Das schreibe ich meiner Technikbegeisterung zu. Schon als Kind hatte ich regelmäßig Schwierigkeiten mich zu konzentrieren oder ruhig zu bleiben. IT-bezogene Aufgaben aber haben es immer wieder geschafft mich zu fokussieren. Programmierung war meinem Gehirn zu logisch und mathematisch. Kreativ-technische Aufgaben aber, also Bild-, Audio- und Videobearbeitung, sind genau meine Welt. Vor dem Hintergrund habe ich bereits als Projektleiter in der Unternehmensberatung, vielleicht ungewöhnlicherweise, Projekte selbst durchgeführt, wenn es darum ging, Coaching- oder Lehrvideos zu erstellen und zu vertonen.
Ich hatte im Wesentlichen drei Gründe für die Entscheidung neben unserem Podcast auch einen Vodcast anzubieten:
- Wir sprechen gelegentlich über Inhalte, die in unseren jeweiligen Wissenschaftsgebieten weitgehend allgemein bekannt sind, aber vielleicht nicht für Menschen die sich nicht als Expertinnen und Experten bezeichnen würden. So konnte ich immer auch gleich Schaubilder und Kurzerklärungen an den passenden Stellen einbauen.
- Der kleine ‚Zen‘-Zustand. Es kann, wie oben schon angedeutet, sehr beruhigend sein sich auf einzelne geschlossene Aufgaben konzentrieren zu können (wenn auch nicht immer frei von Frust).
- Ich bin sehr leicht zu begeistern für neues Wissen und neue Aufgaben; eine Eigenschaft, die in der Unternehmensberatung natürlich ideal ist. So kann es schnell passieren, dass ich wieder ein neues Hobby finde (wie ‚Mediendesign‘) und meist auch dabeibleibe.
Im August startete “Blume & Ince” als recht spontane Podcast-Idee. Fotokachel: Inan Ince
Ob Informatik oder Wissenschaft, ob Unternehmensberatung oder Lehre, jetzt unser Dialog – kann es sein, dass Du die Produktion hochwertiger Medien liebst?
Allerdings! Ich würde fast so weit gehen zu sagen, dass aus mir vielleicht noch ein YouTuber geworden wäre, wenn ich vielleicht noch ein paar Jahre eher geboren wäre.
Andererseits, selbst wenn ich kein Problem mit dem Rampenlicht habe, sehe ich auch die Schattenseiten.

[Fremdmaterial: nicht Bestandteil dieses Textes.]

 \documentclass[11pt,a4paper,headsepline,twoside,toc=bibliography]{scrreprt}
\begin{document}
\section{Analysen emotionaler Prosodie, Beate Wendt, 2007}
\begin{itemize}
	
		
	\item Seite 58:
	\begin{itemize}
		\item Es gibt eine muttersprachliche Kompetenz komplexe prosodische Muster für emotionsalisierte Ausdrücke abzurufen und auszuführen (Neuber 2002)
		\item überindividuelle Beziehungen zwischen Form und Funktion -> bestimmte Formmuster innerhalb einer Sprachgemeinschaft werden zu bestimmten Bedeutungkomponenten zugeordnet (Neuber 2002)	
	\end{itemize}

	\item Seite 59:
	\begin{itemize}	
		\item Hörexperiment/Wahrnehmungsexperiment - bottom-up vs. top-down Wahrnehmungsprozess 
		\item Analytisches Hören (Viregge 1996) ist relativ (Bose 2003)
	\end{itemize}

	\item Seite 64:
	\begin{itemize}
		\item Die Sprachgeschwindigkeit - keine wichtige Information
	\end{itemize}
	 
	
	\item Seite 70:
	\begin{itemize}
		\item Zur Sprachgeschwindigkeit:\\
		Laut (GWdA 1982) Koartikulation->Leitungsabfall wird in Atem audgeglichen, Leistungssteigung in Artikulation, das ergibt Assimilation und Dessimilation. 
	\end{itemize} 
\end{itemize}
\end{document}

Ich halte z.B. auch die Vorlesung „Aktuelle Trends im Marketing“, in welchem ich jedes Semester soweit auch etwas anderes mache bzw. machen lasse. Letztes Semester ließ ich die Studierenden die Möglichkeiten und Grenzen diverser Trends als Referat mit Präsentation behandeln. Die Zahlen, Daten und Fakten die wir u.a. zum Influencer-Marketing zu sehen bekamen waren erschreckend (und vielleicht auch mal eine Folge wert).
Im aktuellen Semester lasse ich die Studierenden eine echte Social-Media-Kampagne im Namen der Hochschule durchführen mit Short-Videos, Bildern Blog-Posts und allem Drum und Dran auf Instagram und TikTok. Dabei sind sie vollständig frei in der Gestaltung. Einzige Vorgabe: Es sollen Inhalte zu Marketing-Trends und Hochschulleben sein. Das macht nicht nur den Kursteilnehmerinnen und -Teilnehmern wahnsinnig Spaß, sondern natürlich auch mir. Die aktuellen Ergebnisse sind überragend und erfreuen mein medienbegeistertes Herz!
Zuletzt arbeite ich parallel noch an einer Video-Serie zum wissenschaftlichen Arbeiten für Studierende im Bachelor. Ich habe bereits seit ein paar Jahren einen immer wieder aktualisierten, bewusst kurzen Ratgeber über neun Seiten, aber gerade Gen-Z ist ja deutlich videoaffiner.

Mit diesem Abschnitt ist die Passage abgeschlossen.